[[ Records for the task, beginning ]]

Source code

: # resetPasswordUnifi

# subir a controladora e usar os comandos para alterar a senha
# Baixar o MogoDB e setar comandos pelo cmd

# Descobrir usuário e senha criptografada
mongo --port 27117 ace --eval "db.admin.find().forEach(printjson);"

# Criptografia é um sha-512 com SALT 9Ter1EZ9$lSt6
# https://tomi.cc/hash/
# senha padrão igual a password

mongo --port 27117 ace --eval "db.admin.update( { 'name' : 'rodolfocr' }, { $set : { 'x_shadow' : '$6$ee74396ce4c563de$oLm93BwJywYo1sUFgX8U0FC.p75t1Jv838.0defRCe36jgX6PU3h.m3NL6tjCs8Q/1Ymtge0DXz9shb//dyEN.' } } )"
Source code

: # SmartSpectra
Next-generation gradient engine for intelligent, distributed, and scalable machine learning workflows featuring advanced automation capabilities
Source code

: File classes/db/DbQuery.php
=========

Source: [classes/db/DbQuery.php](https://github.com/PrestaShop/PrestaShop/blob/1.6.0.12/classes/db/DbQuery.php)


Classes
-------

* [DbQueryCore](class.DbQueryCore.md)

[[ Records for the task, end ]]
[[ Records for the task, beginning ]]

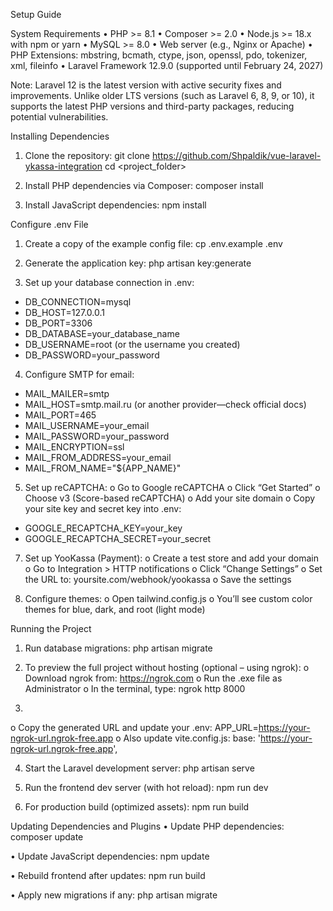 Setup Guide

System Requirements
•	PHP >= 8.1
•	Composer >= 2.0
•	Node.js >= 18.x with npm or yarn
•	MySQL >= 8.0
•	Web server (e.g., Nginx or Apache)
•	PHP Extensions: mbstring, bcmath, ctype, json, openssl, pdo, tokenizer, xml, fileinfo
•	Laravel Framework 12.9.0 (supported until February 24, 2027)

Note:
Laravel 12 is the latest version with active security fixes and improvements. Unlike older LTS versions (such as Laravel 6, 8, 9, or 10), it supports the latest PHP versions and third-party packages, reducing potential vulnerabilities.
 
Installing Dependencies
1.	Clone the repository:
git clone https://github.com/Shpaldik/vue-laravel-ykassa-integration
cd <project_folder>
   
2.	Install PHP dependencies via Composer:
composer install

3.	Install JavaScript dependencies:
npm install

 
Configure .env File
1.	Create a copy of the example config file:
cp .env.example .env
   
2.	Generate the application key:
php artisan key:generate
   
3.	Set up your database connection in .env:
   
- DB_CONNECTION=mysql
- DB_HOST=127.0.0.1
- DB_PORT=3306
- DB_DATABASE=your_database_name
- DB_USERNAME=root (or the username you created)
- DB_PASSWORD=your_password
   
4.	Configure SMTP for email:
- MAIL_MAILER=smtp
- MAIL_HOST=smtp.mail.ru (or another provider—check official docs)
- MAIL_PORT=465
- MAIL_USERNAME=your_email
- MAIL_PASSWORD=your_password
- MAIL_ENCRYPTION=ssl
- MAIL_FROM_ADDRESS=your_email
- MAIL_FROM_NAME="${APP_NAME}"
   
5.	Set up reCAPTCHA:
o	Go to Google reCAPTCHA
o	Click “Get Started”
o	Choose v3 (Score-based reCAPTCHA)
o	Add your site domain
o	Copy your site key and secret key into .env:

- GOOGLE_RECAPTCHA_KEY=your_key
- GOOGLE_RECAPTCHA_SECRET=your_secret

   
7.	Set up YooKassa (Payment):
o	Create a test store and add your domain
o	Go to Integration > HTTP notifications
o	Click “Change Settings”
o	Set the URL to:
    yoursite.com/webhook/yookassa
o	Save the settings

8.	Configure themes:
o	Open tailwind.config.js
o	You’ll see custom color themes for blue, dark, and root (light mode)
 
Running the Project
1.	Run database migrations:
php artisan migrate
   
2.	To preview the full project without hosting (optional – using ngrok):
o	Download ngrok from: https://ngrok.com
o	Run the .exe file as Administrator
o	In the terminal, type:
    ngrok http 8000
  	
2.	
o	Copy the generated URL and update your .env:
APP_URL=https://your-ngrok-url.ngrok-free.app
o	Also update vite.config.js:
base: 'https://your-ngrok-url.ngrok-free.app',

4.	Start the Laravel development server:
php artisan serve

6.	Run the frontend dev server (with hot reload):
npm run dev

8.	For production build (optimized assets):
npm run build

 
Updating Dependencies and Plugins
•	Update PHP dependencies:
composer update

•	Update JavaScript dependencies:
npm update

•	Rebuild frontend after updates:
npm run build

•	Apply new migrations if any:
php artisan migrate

[[ Records for the task, end ]]
[[ Records for the task, beginning ]]

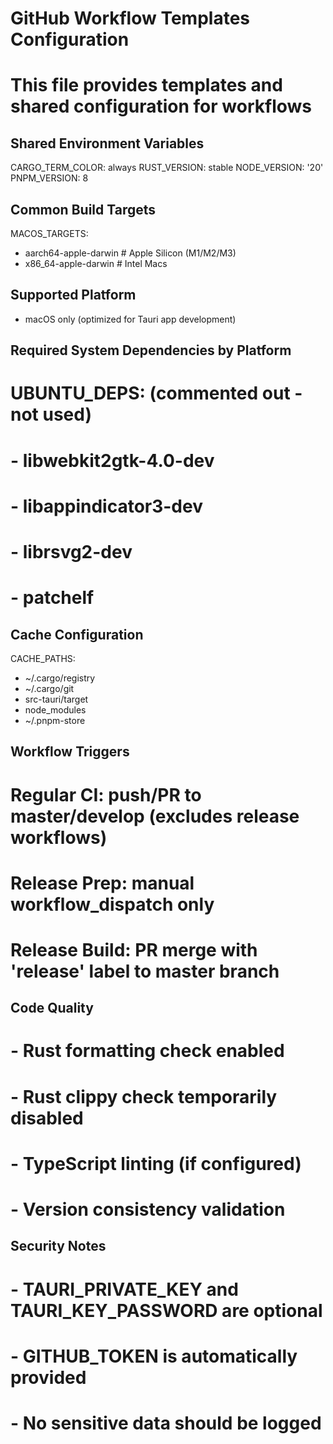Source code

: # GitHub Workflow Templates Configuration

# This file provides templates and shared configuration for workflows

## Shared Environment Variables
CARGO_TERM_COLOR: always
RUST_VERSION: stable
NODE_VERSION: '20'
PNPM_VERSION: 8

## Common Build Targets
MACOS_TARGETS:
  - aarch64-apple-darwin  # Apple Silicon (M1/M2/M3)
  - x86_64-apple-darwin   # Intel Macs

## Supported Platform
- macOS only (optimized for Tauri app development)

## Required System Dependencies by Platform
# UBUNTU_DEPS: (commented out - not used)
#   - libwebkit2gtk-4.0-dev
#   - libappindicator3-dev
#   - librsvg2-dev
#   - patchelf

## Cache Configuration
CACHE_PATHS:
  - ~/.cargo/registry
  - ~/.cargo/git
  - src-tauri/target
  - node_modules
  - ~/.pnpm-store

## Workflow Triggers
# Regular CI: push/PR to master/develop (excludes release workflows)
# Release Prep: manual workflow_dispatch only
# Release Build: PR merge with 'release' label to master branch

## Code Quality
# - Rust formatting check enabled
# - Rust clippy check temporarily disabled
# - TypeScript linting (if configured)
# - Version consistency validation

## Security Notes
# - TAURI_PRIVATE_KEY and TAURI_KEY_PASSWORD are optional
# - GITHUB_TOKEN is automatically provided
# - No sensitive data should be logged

[[ Records for the task, end ]]

Looking at the records above, say how many lines hold the string "apple". Write nothing but the number.

2